--- Requirement ---
Restate the records below exactly. Pictures are not part of the copy.

--- Data records ---
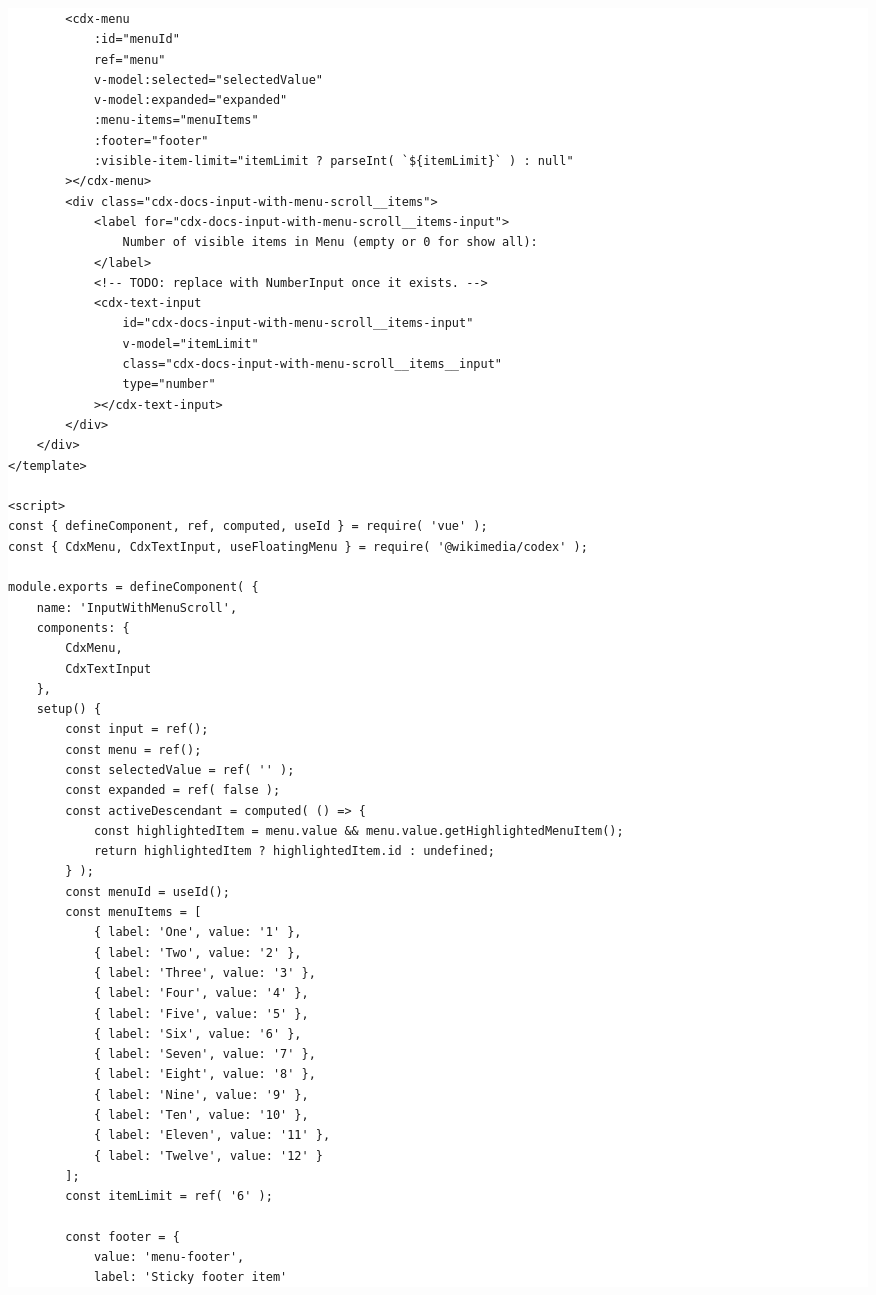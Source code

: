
 ```
		<cdx-menu
			:id="menuId"
			ref="menu"
			v-model:selected="selectedValue"
			v-model:expanded="expanded"
			:menu-items="menuItems"
			:footer="footer"
			:visible-item-limit="itemLimit ? parseInt( `${itemLimit}` ) : null"
		></cdx-menu>
		<div class="cdx-docs-input-with-menu-scroll__items">
			<label for="cdx-docs-input-with-menu-scroll__items-input">
				Number of visible items in Menu (empty or 0 for show all):
			</label>
			<!-- TODO: replace with NumberInput once it exists. -->
			<cdx-text-input
				id="cdx-docs-input-with-menu-scroll__items-input"
				v-model="itemLimit"
				class="cdx-docs-input-with-menu-scroll__items__input"
				type="number"
			></cdx-text-input>
		</div>
	</div>
</template>

<script>
const { defineComponent, ref, computed, useId } = require( 'vue' );
const { CdxMenu, CdxTextInput, useFloatingMenu } = require( '@wikimedia/codex' );

module.exports = defineComponent( {
	name: 'InputWithMenuScroll',
	components: {
		CdxMenu,
		CdxTextInput
	},
	setup() {
		const input = ref();
		const menu = ref();
		const selectedValue = ref( '' );
		const expanded = ref( false );
		const activeDescendant = computed( () => {
			const highlightedItem = menu.value && menu.value.getHighlightedMenuItem();
			return highlightedItem ? highlightedItem.id : undefined;
		} );
		const menuId = useId();
		const menuItems = [
			{ label: 'One', value: '1' },
			{ label: 'Two', value: '2' },
			{ label: 'Three', value: '3' },
			{ label: 'Four', value: '4' },
			{ label: 'Five', value: '5' },
			{ label: 'Six', value: '6' },
			{ label: 'Seven', value: '7' },
			{ label: 'Eight', value: '8' },
			{ label: 'Nine', value: '9' },
			{ label: 'Ten', value: '10' },
			{ label: 'Eleven', value: '11' },
			{ label: 'Twelve', value: '12' }
		];
		const itemLimit = ref( '6' );

		const footer = {
			value: 'menu-footer',
			label: 'Sticky footer item'
```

--- Answer space ---
Source code

:
 ```
		<cdx-menu
			:id="menuId"
			ref="menu"
			v-model:selected="selectedValue"
			v-model:expanded="expanded"
			:menu-items="menuItems"
			:footer="footer"
			:visible-item-limit="itemLimit ? parseInt( `${itemLimit}` ) : null"
		></cdx-menu>
		<div class="cdx-docs-input-with-menu-scroll__items">
			<label for="cdx-docs-input-with-menu-scroll__items-input">
				Number of visible items in Menu (empty or 0 for show all):
			</label>
			<!-- TODO: replace with NumberInput once it exists. -->
			<cdx-text-input
				id="cdx-docs-input-with-menu-scroll__items-input"
				v-model="itemLimit"
				class="cdx-docs-input-with-menu-scroll__items__input"
				type="number"
			></cdx-text-input>
		</div>
	</div>
</template>

<script>
const { defineComponent, ref, computed, useId } = require( 'vue' );
const { CdxMenu, CdxTextInput, useFloatingMenu } = require( '@wikimedia/codex' );

module.exports = defineComponent( {
	name: 'InputWithMenuScroll',
	components: {
		CdxMenu,
		CdxTextInput
	},
	setup() {
		const input = ref();
		const menu = ref();
		const selectedValue = ref( '' );
		const expanded = ref( false );
		const activeDescendant = computed( () => {
			const highlightedItem = menu.value && menu.value.getHighlightedMenuItem();
			return highlightedItem ? highlightedItem.id : undefined;
		} );
		const menuId = useId();
		const menuItems = [
			{ label: 'One', value: '1' },
			{ label: 'Two', value: '2' },
			{ label: 'Three', value: '3' },
			{ label: 'Four', value: '4' },
			{ label: 'Five', value: '5' },
			{ label: 'Six', value: '6' },
			{ label: 'Seven', value: '7' },
			{ label: 'Eight', value: '8' },
			{ label: 'Nine', value: '9' },
			{ label: 'Ten', value: '10' },
			{ label: 'Eleven', value: '11' },
			{ label: 'Twelve', value: '12' }
		];
		const itemLimit = ref( '6' );

		const footer = {
			value: 'menu-footer',
			label: 'Sticky footer item'
```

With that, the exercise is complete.